-/Iranian Army Office via ZUMA P / DPA - Arquivo
MADRID 10 mar. (EUROPA PRESS) -
O Exército do Irã reivindicou nesta terça-feira um ataque contra uma refinaria de petróleo e depósitos de combustível na cidade israelense de Haifa, no norte do país, onde também teria atingido o aeroporto e a base aérea de Ramat David, no âmbito de uma série de ataques que atingiram bases americanas nos Emirados Árabes Unidos e Bahrein.
“As instalações da refinaria de petróleo e armazenamento de combustível do regime israelense em Haifa foram atacadas nas últimas horas por drones da Força Aérea do Exército iraniano”, informou o Exército iraniano em uma mensagem divulgada pela agência estatal IRNA.
Horas depois, a Guarda Revolucionária do Irã detalhou os ataques contra a base aérea de Ramat David e o aeroporto civil de Haifa, ao mesmo tempo em que reivindicou bombardeios contra “lançadores de mísseis ocultos” do Exército israelense em Bnei Brak, a leste de Tel Aviv.
De acordo com a rede estatal IRIB, esses ataques se estenderam a bases americanas na região, como a base aérea de Al Dhafra, nos Emirados Árabes Unidos, e as instalações de Al Juffair, no Bahrein. Esses alvos foram “efetivamente atacados por mísseis aeroespaciais e drones de ataque avançados da Guarda Revolucionária Islâmica do Irã”.

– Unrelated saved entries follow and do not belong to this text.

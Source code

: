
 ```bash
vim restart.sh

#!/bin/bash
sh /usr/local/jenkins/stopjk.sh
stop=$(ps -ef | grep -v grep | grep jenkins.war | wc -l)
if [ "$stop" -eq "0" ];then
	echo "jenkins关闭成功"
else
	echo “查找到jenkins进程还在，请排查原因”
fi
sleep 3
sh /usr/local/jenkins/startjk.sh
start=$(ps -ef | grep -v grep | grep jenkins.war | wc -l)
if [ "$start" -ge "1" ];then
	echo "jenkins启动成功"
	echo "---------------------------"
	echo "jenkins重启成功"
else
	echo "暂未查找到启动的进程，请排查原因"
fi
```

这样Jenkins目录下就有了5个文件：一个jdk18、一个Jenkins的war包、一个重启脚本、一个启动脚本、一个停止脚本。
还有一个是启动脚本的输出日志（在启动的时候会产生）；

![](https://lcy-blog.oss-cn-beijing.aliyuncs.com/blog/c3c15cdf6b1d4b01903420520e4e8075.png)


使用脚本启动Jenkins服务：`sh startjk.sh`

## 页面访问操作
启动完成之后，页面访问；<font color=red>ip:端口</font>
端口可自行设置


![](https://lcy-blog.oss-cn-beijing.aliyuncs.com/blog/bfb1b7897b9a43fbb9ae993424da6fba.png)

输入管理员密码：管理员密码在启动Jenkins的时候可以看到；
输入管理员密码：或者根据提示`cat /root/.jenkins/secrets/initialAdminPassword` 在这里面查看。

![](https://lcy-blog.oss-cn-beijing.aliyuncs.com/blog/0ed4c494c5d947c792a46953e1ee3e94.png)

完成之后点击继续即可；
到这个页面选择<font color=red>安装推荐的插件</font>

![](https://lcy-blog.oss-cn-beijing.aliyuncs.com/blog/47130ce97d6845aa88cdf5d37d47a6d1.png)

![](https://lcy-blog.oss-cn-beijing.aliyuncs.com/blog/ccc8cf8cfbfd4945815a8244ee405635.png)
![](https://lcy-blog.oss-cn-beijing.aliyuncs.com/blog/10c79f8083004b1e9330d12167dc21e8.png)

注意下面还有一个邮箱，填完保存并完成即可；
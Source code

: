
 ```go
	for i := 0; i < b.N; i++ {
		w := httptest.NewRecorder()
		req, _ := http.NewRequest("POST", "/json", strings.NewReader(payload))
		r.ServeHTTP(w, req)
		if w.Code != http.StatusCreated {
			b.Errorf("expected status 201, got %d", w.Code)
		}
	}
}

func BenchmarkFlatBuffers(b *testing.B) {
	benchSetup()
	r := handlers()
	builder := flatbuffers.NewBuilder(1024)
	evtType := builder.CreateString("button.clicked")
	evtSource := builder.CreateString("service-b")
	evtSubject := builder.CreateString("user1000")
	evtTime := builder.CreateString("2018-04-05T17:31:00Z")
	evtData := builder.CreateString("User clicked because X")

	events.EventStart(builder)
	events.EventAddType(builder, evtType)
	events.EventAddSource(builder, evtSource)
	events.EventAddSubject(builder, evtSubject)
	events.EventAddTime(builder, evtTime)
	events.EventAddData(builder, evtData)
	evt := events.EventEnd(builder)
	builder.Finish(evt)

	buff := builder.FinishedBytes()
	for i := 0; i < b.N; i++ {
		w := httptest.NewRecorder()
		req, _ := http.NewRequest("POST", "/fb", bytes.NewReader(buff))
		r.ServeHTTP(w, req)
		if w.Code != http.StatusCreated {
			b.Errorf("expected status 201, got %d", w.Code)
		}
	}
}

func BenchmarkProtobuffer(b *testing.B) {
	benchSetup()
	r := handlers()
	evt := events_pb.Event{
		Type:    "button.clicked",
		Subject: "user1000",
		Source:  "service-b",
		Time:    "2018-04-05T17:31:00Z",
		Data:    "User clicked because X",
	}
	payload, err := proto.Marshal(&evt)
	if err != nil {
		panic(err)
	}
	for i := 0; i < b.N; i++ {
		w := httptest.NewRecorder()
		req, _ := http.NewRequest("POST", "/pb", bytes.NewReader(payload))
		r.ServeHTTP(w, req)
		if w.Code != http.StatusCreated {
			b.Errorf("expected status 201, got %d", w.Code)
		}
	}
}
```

“Os esforços não convencionais, ilegítimos e ilegais dos agressores americanos e sionistas para atacar a infraestrutura do Irã e matar civis não ficarão sem resposta”, afirmou o ramo das Forças Armadas iranianas, que insiste que a segurança e a estabilidade na região “são para todos ou para ninguém”.
O Irã trava o décimo primeiro dia de guerra com os Estados Unidos e Israel, após a ofensiva maciça lançada por Washington e Tel Aviv em 28 de fevereiro para decapitar a República Islâmica, uma operação que deixou mais de 1.200 mortos em solo iraniano. Desde então, Teerã levou a guerra a uma dezena de países da região, atacando Israel e também interesses americanos na zona. As represálias deixaram pelo menos uma dezena de mortos em Israel, num momento em que as autoridades iranianas afirmam que, por enquanto, não há motivos para abordar um cessar-fogo, uma vez que o país está focado em “dar uma resposta esmagadora ao inimigo”.